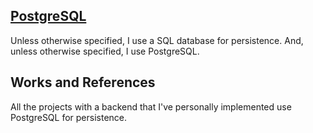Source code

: ## [PostgreSQL](https://www.postgresql.org/)

Unless otherwise specified, I use a SQL database for persistence. And, unless otherwise specified, I use PostgreSQL.

## Works and References

All the projects with a backend that I've personally implemented use PostgreSQL for persistence.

◆ ◆ ◆ ◆ ◆ ◆ ◆

## Task item
Only lines holding the string "PostgreSQL" are wanted; gather each one from the entries above.

## Output for this exercise
: ## [PostgreSQL](https://www.postgresql.org/)
Unless otherwise specified, I use a SQL database for persistence. And, unless otherwise specified, I use PostgreSQL.
All the projects with a backend that I've personally implemented use PostgreSQL for persistence.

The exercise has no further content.